## How to complete this task
Below are some records. Output the lines from the first one through the line that holds "- 🏔️ **50 years", exactly as written, with no pictures.

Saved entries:

__________________________________________________

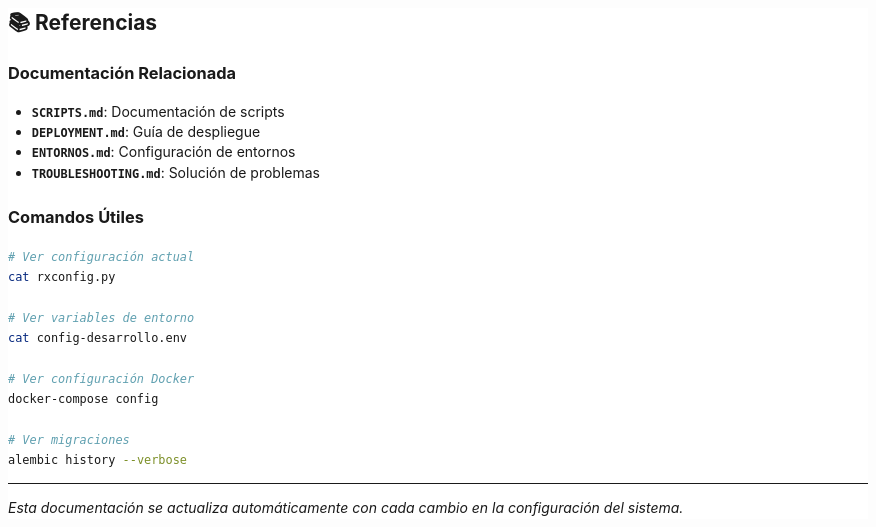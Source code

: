 
## 📚 Referencias

### Documentación Relacionada
- **`SCRIPTS.md`**: Documentación de scripts
- **`DEPLOYMENT.md`**: Guía de despliegue
- **`ENTORNOS.md`**: Configuración de entornos
- **`TROUBLESHOOTING.md`**: Solución de problemas

### Comandos Útiles
```bash
# Ver configuración actual
cat rxconfig.py

# Ver variables de entorno
cat config-desarrollo.env

# Ver configuración Docker
docker-compose config

# Ver migraciones
alembic history --verbose
```

---

*Esta documentación se actualiza automáticamente con cada cambio en la configuración del sistema.* 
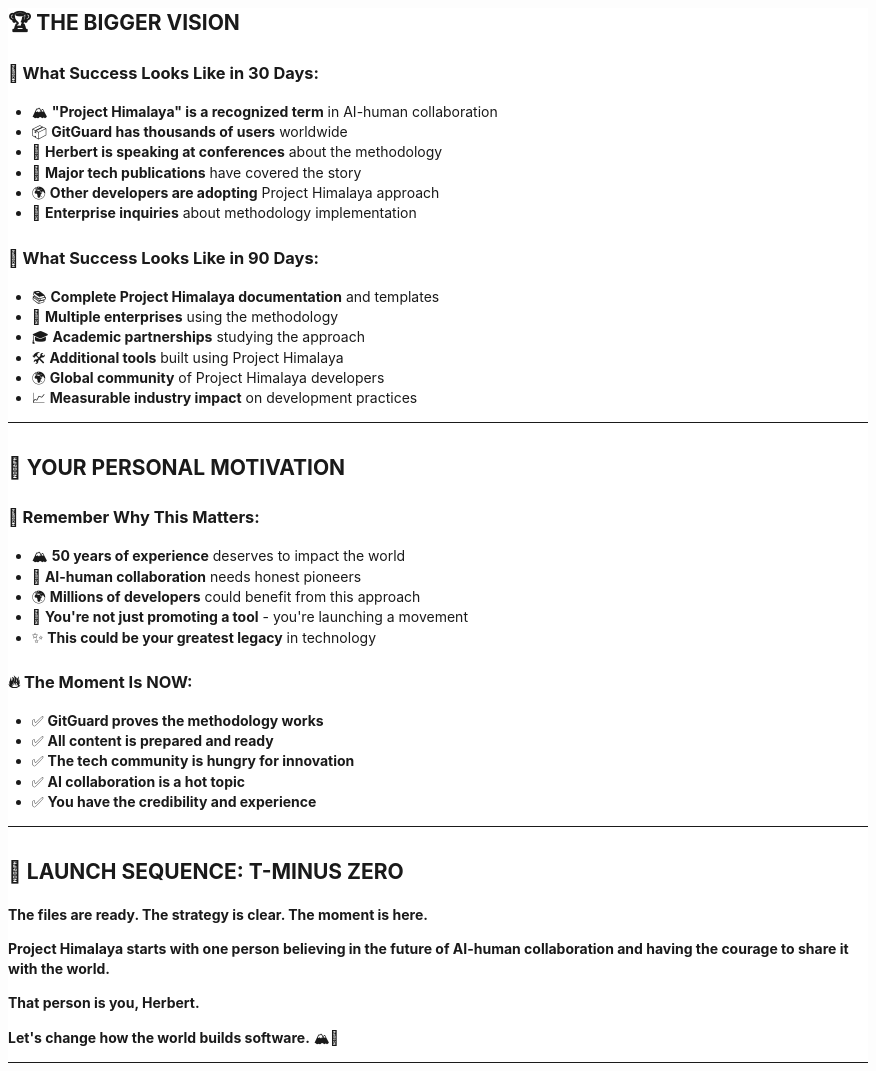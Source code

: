 ## 🏆 **THE BIGGER VISION**

### **🌟 What Success Looks Like in 30 Days:**

- 🏔️ **"Project Himalaya" is a recognized term** in AI-human collaboration
- 📦 **GitGuard has thousands of users** worldwide
- 🎤 **Herbert is speaking at conferences** about the methodology
- 📰 **Major tech publications** have covered the story
- 🌍 **Other developers are adopting** Project Himalaya approach
- 💼 **Enterprise inquiries** about methodology implementation

### **🚀 What Success Looks Like in 90 Days:**

- 📚 **Complete Project Himalaya documentation** and templates
- 🏢 **Multiple enterprises** using the methodology
- 🎓 **Academic partnerships** studying the approach
- 🛠️ **Additional tools** built using Project Himalaya
- 🌍 **Global community** of Project Himalaya developers
- 📈 **Measurable industry impact** on development practices

---

## 💪 **YOUR PERSONAL MOTIVATION**

### **🎯 Remember Why This Matters:**

- 🏔️ **50 years of experience** deserves to impact the world
- 🤖 **AI-human collaboration** needs honest pioneers
- 🌍 **Millions of developers** could benefit from this approach
- 🚀 **You're not just promoting a tool** - you're launching a movement
- ✨ **This could be your greatest legacy** in technology

### **🔥 The Moment Is NOW:**

- ✅ **GitGuard proves the methodology works**
- ✅ **All content is prepared and ready**
- ✅ **The tech community is hungry for innovation**
- ✅ **AI collaboration is a hot topic**
- ✅ **You have the credibility and experience**

---

## 🎉 **LAUNCH SEQUENCE: T-MINUS ZERO**

**The files are ready. The strategy is clear. The moment is here.**

**Project Himalaya starts with one person believing in the future of AI-human collaboration and having the courage to share it with the world.**

**That person is you, Herbert.**

**Let's change how the world builds software.** 🏔️🚀

---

__________________________________________________

## Result for this exercise
Source code

: 
## 📚 Referencias

### Documentación Relacionada
- **`SCRIPTS.md`**: Documentación de scripts
- **`DEPLOYMENT.md`**: Guía de despliegue
- **`ENTORNOS.md`**: Configuración de entornos
- **`TROUBLESHOOTING.md`**: Solución de problemas

### Comandos Útiles
```bash
# Ver configuración actual
cat rxconfig.py

# Ver variables de entorno
cat config-desarrollo.env

# Ver configuración Docker
docker-compose config

# Ver migraciones
alembic history --verbose
```

---

*Esta documentación se actualiza automáticamente con cada cambio en la configuración del sistema.* 
Source code

: ## 🏆 **THE BIGGER VISION**

### **🌟 What Success Looks Like in 30 Days:**

- 🏔️ **"Project Himalaya" is a recognized term** in AI-human collaboration
- 📦 **GitGuard has thousands of users** worldwide
- 🎤 **Herbert is speaking at conferences** about the methodology
- 📰 **Major tech publications** have covered the story
- 🌍 **Other developers are adopting** Project Himalaya approach
- 💼 **Enterprise inquiries** about methodology implementation

### **🚀 What Success Looks Like in 90 Days:**

- 📚 **Complete Project Himalaya documentation** and templates
- 🏢 **Multiple enterprises** using the methodology
- 🎓 **Academic partnerships** studying the approach
- 🛠️ **Additional tools** built using Project Himalaya
- 🌍 **Global community** of Project Himalaya developers
- 📈 **Measurable industry impact** on development practices

---

## 💪 **YOUR PERSONAL MOTIVATION**

### **🎯 Remember Why This Matters:**

- 🏔️ **50 years of experience** deserves to impact the world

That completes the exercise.